_TASK TO COMPLETE:_
In the data that follows, every line containing the word "with" should be returned.

[Saved data entries]
---------------

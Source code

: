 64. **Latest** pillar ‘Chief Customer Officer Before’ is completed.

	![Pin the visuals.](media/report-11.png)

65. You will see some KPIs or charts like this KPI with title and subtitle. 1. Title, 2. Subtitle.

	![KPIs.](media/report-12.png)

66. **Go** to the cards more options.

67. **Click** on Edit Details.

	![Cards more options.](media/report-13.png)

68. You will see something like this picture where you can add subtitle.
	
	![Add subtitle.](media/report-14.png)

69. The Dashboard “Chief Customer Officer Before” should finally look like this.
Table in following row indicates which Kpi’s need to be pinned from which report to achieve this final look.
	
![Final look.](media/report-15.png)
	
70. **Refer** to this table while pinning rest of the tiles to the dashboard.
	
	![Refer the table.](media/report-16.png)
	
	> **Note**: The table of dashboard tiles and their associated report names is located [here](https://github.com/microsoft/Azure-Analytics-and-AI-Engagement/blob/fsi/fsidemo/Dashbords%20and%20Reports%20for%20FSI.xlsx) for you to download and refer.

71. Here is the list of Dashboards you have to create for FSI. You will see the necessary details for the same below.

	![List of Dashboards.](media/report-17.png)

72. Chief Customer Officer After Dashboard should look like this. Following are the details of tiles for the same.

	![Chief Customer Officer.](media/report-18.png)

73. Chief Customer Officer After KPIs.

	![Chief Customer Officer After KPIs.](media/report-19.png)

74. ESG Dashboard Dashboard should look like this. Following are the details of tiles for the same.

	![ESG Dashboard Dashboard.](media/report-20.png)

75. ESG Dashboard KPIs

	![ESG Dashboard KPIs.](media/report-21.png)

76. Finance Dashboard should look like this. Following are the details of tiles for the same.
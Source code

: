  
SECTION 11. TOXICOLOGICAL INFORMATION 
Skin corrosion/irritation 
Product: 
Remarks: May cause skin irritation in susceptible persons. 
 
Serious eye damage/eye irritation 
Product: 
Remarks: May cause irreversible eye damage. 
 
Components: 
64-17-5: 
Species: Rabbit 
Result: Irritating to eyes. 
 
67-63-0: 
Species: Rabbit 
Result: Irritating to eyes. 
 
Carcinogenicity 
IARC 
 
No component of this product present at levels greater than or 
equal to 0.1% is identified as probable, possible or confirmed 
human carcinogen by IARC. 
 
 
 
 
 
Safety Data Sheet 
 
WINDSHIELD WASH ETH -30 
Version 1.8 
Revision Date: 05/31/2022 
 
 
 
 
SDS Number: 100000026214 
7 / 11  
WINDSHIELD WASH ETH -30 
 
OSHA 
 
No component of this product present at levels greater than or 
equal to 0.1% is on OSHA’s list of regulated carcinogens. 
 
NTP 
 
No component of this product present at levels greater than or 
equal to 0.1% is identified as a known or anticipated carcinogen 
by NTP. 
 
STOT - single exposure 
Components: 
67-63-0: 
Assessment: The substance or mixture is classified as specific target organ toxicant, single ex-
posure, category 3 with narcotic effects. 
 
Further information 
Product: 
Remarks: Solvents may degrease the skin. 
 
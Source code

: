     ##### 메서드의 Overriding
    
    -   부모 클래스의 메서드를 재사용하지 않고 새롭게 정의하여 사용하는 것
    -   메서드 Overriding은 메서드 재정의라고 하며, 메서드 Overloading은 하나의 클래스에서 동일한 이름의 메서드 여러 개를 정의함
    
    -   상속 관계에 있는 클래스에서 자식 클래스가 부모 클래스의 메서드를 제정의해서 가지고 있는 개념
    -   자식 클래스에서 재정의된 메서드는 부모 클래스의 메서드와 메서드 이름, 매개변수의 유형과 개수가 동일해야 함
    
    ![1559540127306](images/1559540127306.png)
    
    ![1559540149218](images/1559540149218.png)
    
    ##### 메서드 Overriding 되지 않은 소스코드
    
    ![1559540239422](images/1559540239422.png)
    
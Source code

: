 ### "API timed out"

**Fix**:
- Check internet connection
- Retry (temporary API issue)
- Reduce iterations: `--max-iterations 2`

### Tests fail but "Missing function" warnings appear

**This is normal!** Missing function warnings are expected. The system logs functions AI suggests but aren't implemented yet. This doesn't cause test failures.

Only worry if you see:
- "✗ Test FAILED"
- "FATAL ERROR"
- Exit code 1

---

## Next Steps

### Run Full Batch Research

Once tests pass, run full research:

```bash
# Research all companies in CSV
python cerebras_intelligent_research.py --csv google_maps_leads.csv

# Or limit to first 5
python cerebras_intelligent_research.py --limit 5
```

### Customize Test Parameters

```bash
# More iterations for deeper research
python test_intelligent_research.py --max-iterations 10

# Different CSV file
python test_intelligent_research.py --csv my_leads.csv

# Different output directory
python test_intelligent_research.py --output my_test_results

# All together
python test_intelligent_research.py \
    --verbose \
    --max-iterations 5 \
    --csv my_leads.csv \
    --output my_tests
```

---------------

_TASK SOLUTION:_
65. You will see some KPIs or charts like this KPI with title and subtitle. 1. Title, 2. Subtitle.
posure, category 3 with narcotic effects. 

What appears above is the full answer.